In 2002, Romberg told SI about meeting Kehoe at a camp in his hometown. "It was a gloomy day, and there was this stumpy guy with a tan," Romberg said. "Every time he walked by me, he'd whisper, 'Miami.'"
To Kehoe, that was the ultimate recruiting pitch. Miami. A "U" on the helmet. Who needed more?
By the end of 2005, Kehoe had all he ever wanted. He had Diona. He had Madison. He had Jake, whose 2004 birth he had to rush from practice to attend. He had Miami.
Then, just like that, Miami was gone.
"I thought maybe I didn't spend 27 years there," Kehoe said. "It's like you're lost out at sea."
Coker had become convinced he needed to shake up his staff to improve chemistry. Kehoe, offensive coordinator Dan Werner, running backs coach Don Soldinger and linebackers coach Vernon Hargreaves were fired two days after the Hurricanes' 40-3 loss to LSU in the Peach Bowl. Miami had lost by more than a touchdown only once in the previous five seasons. From 2001-05, the Hurricanes went 53-9. In the five seasons since, they've gone 35-29.

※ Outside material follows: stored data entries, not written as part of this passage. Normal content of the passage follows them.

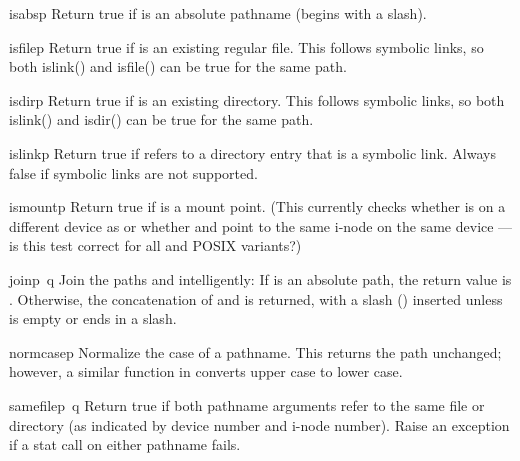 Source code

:\begin{funcdesc}{isabs}{p}
Return true if  is an absolute pathname (begins with a slash).
\end{funcdesc}

\begin{funcdesc}{isfile}{p}
Return true if  is an existing regular file.  This follows
symbolic links, so both islink() and isfile() can be true for the same
path.
\end{funcdesc}

\begin{funcdesc}{isdir}{p}
Return true if  is an existing directory.  This follows
symbolic links, so both islink() and isdir() can be true for the same
path.
\end{funcdesc}

\begin{funcdesc}{islink}{p}
Return true if
refers to a directory entry that is a symbolic link.
Always false if symbolic links are not supported.
\end{funcdesc}

\begin{funcdesc}{ismount}{p}
Return true if  is a mount point.  (This currently checks whether
 is on a different device as  or whether
 and  point to the same i-node on the same
device --- is this test correct for all \UNIX{} and POSIX variants?)
\end{funcdesc}

\begin{funcdesc}{join}{p\, q}
Join the paths
and
 intelligently:
If
is an absolute path, the return value is
.
Otherwise, the concatenation of
and
is returned, with a slash () inserted unless
is empty or ends in a slash.
\end{funcdesc}

\begin{funcdesc}{normcase}{p}
Normalize the case of a pathname.  This returns the path unchanged;
however, a similar function in  converts upper case to
lower case.
\end{funcdesc}

\begin{funcdesc}{samefile}{p\, q}
Return true if both pathname arguments refer to the same file or directory
(as indicated by device number and i-node number).
Raise an exception if a stat call on either pathname fails.
\end{funcdesc}

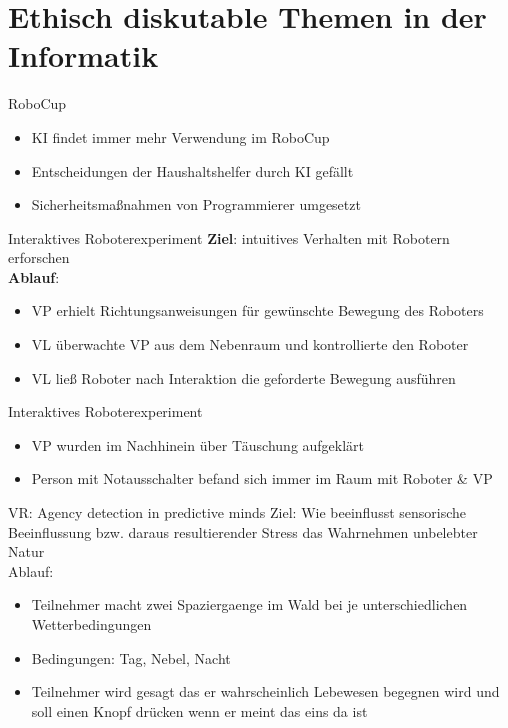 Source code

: \documentclass[10pt]{beamer}
\begin{document}
\section{Ethisch diskutable Themen in der Informatik}
	
	\begin{frame}{RoboCup}
		\begin{itemize}
			\item KI findet immer mehr Verwendung im RoboCup
			\item Entscheidungen der Haushaltshelfer durch KI gefällt
			\item Sicherheitsmaßnahmen von Programmierer umgesetzt
		\end{itemize}
	\end{frame}
	
	\begin{frame}{Interaktives Roboterexperiment}
		\textbf{Ziel}: intuitives Verhalten mit Robotern erforschen\\
		\vspace{0.8cm}
		\textbf{Ablauf}:
		\begin{itemize}
			\item VP erhielt Richtungsanweisungen für gewünschte Bewegung des Roboters
			\item VL überwachte VP aus dem Nebenraum und kontrollierte den Roboter
			\item VL ließ Roboter nach Interaktion die geforderte Bewegung ausführen
		\end{itemize}
	\end{frame}
	
	\begin{frame}{Interaktives Roboterexperiment}

		\begin{itemize}
			\item VP wurden im Nachhinein über Täuschung aufgeklärt
			\item Person mit Notausschalter befand sich immer im Raum mit Roboter \& VP
		\end{itemize}
	\end{frame}
	
	\begin{frame}{VR: Agency detection in predictive minds}
		Ziel: Wie beeinflusst sensorische Beeinflussung bzw. daraus resultierender Stress das Wahrnehmen unbelebter Natur \\
		Ablauf:
		\begin{itemize}
		\item Teilnehmer macht zwei Spaziergaenge im Wald bei je unterschiedlichen Wetterbedingungen
		\item Bedingungen: Tag, Nebel, Nacht
		\item Teilnehmer wird gesagt das er wahrscheinlich Lebewesen begegnen wird und soll einen Knopf drücken wenn er meint das eins da ist
		\end{itemize}
	\end{frame}
	
\end{document}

Soldinger, who worked with Kehoe at Miami from 1995-2005, calls the man "human espresso." Indeed, Kehoe does seem to inject a burst of caffeine whenever he walks into a room. But as he drove through the night, through Tupelo, Miss., and Birmingham, Ala., before taking a hard right at Atlanta and heading south, Kehoe needed something extra. Every so often, he'd stop and slug a 5-Hour Energy shot. When those didn't work, he stopped at a rest area, got out and let the icy air slap him in the face. Then he did his best Jack LaLanne impression, stretching every possible direction to keep his neurons firing so he could keep driving toward his dream come true. If anyone drove by, they probably thought he'd lost his mind. What else could they think? After all, how often do you see a 53-year-old man in the dead of a freezing night standing outside a rest area doing calisthenics?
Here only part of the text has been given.